▸ **INPUT MATERIAL**:
'''

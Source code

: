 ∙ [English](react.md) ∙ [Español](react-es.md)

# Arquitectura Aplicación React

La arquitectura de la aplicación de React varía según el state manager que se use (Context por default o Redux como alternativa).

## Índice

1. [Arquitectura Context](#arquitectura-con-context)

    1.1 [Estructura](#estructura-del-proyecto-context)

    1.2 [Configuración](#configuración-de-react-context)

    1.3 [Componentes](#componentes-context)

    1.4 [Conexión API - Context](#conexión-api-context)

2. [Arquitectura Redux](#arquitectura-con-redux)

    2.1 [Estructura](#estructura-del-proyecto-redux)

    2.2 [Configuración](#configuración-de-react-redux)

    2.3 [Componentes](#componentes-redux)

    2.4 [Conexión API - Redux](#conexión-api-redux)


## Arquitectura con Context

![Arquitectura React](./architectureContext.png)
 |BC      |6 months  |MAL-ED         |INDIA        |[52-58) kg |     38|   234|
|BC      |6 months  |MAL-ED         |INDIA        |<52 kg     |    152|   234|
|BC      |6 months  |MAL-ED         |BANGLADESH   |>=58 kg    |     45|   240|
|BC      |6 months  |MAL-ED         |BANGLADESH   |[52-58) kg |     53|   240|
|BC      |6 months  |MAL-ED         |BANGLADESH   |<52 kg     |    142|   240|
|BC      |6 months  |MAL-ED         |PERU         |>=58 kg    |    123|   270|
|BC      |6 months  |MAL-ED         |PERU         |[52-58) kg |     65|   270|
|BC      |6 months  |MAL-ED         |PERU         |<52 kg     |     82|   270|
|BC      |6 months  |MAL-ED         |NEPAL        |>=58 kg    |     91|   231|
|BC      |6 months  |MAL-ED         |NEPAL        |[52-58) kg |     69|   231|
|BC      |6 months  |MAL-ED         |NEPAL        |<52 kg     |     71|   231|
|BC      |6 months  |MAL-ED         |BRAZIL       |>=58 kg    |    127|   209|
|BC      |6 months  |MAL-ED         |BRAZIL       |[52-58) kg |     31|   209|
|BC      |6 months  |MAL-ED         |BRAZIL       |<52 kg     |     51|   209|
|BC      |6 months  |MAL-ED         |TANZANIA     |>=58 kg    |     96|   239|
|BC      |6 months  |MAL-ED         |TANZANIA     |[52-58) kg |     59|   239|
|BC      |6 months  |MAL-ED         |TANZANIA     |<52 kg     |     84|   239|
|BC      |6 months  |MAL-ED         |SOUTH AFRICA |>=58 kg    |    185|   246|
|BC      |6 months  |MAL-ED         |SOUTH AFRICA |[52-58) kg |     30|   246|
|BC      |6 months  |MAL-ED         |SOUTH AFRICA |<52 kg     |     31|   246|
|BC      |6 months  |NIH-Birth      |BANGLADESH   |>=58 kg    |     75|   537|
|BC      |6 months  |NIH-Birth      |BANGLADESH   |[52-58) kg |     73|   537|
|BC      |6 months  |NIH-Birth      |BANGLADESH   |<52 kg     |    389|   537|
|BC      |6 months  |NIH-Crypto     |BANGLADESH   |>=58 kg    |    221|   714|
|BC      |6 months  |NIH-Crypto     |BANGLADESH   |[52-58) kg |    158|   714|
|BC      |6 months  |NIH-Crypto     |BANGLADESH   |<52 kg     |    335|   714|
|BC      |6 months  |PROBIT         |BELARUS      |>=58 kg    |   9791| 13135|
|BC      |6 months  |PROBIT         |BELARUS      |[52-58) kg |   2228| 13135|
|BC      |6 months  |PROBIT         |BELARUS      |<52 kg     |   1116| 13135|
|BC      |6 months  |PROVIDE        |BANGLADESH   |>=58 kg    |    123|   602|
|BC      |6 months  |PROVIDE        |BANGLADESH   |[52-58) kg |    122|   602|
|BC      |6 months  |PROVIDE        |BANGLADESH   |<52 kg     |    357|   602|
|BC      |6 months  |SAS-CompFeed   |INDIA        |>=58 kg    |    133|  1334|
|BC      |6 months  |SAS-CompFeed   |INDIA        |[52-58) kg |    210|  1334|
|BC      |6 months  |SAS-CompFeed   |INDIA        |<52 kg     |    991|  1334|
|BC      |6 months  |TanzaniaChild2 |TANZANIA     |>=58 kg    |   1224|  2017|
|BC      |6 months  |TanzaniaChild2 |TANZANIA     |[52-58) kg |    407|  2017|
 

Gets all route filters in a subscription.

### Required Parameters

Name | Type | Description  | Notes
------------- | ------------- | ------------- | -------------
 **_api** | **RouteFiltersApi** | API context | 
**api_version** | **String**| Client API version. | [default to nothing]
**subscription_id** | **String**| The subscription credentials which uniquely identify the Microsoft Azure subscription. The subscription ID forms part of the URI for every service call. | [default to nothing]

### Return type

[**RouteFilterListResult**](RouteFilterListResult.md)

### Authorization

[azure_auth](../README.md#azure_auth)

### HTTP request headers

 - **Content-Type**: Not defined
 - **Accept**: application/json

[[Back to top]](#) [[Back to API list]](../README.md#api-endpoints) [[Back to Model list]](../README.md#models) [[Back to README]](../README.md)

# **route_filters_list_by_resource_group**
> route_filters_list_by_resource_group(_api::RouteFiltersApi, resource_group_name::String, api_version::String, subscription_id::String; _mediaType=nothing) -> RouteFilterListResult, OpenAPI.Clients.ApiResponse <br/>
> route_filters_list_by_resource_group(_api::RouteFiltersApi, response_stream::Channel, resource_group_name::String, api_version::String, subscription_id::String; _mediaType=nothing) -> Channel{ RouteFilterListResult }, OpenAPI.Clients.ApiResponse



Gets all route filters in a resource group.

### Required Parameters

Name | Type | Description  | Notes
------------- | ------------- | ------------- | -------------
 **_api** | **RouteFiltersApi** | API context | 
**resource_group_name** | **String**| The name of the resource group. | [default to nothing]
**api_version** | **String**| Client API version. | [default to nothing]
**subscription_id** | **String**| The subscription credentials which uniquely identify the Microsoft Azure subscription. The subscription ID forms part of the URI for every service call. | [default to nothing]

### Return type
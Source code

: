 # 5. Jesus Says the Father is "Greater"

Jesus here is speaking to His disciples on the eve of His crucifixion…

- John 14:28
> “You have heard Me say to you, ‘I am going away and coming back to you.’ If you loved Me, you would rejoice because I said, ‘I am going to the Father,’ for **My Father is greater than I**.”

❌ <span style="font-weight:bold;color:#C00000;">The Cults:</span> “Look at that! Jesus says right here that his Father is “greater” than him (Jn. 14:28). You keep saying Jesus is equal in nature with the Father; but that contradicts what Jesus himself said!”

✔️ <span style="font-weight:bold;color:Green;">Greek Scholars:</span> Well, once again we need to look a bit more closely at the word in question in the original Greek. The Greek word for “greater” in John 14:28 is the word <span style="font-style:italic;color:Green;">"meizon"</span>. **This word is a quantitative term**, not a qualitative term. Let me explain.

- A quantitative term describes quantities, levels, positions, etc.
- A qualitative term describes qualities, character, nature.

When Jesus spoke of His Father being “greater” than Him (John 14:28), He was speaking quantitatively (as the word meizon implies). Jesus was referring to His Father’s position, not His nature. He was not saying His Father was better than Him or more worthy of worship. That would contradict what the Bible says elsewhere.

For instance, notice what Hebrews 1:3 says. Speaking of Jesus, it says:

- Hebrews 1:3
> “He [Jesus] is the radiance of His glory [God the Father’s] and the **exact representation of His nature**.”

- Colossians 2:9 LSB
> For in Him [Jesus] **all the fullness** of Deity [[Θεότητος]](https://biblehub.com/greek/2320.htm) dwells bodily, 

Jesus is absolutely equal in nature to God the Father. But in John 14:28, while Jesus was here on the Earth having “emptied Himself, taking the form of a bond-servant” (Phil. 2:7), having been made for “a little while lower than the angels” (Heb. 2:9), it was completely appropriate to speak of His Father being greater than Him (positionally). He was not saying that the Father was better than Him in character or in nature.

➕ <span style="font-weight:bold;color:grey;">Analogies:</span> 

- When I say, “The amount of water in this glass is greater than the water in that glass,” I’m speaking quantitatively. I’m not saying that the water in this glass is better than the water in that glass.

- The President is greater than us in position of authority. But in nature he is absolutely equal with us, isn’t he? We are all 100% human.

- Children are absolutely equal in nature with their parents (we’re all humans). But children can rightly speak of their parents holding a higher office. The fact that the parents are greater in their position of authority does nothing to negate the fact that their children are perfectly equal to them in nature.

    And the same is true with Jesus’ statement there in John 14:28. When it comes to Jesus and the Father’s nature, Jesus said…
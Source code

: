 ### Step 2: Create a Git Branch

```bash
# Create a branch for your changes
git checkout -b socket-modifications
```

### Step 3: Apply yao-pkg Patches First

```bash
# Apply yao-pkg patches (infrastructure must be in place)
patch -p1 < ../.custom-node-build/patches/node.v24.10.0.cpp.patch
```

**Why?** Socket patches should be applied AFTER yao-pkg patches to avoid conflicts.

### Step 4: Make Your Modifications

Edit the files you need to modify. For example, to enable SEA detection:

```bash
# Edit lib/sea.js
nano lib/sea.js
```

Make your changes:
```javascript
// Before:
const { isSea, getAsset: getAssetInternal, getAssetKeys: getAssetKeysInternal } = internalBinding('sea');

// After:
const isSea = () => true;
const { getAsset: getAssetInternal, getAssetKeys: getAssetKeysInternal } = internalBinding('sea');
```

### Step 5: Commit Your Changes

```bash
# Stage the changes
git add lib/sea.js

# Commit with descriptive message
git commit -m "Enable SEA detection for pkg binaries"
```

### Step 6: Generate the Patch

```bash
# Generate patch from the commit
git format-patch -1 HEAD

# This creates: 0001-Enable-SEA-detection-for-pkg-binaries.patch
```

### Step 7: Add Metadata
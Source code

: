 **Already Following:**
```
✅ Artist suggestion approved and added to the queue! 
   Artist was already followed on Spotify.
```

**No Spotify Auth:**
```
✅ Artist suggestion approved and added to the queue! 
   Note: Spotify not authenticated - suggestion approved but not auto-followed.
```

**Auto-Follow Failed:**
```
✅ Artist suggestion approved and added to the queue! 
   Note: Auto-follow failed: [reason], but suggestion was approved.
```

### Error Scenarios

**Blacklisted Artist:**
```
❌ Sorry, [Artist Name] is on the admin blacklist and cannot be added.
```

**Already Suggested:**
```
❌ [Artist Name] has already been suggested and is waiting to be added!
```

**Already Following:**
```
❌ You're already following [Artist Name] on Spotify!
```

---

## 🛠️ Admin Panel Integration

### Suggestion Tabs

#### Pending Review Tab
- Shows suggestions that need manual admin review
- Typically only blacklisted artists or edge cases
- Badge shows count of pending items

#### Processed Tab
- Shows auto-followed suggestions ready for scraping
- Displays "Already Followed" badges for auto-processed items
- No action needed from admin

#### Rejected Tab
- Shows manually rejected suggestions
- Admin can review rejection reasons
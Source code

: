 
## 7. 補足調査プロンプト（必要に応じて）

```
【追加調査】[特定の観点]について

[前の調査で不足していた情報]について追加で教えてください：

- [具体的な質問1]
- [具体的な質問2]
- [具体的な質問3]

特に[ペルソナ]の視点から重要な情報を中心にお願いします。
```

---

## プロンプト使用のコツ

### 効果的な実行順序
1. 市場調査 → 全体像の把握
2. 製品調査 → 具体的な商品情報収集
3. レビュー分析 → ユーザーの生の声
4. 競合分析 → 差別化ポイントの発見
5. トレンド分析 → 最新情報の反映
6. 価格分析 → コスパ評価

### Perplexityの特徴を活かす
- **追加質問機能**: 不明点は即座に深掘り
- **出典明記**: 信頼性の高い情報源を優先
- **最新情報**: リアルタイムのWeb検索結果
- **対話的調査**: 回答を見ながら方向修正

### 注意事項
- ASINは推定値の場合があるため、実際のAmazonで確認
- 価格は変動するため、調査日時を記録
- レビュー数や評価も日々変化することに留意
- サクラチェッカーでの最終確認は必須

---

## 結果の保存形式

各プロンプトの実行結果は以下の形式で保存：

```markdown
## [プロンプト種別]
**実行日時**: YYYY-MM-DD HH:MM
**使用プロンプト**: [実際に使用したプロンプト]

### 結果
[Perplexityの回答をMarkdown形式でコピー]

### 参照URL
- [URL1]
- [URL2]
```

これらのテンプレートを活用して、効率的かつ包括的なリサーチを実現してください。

'''

▸ **TRY IT**: Every line above from the line with "#### Processed Tab" to the line with "- Admin can review rejection reasons", inclusive, must be returned exactly; no other line belongs in the reply.

▸ **FINISHED EXERCISE**:
#### Processed Tab
- Shows auto-followed suggestions ready for scraping
- Displays "Already Followed" badges for auto-processed items
- No action needed from admin

#### Rejected Tab
- Shows manually rejected suggestions
- Admin can review rejection reasons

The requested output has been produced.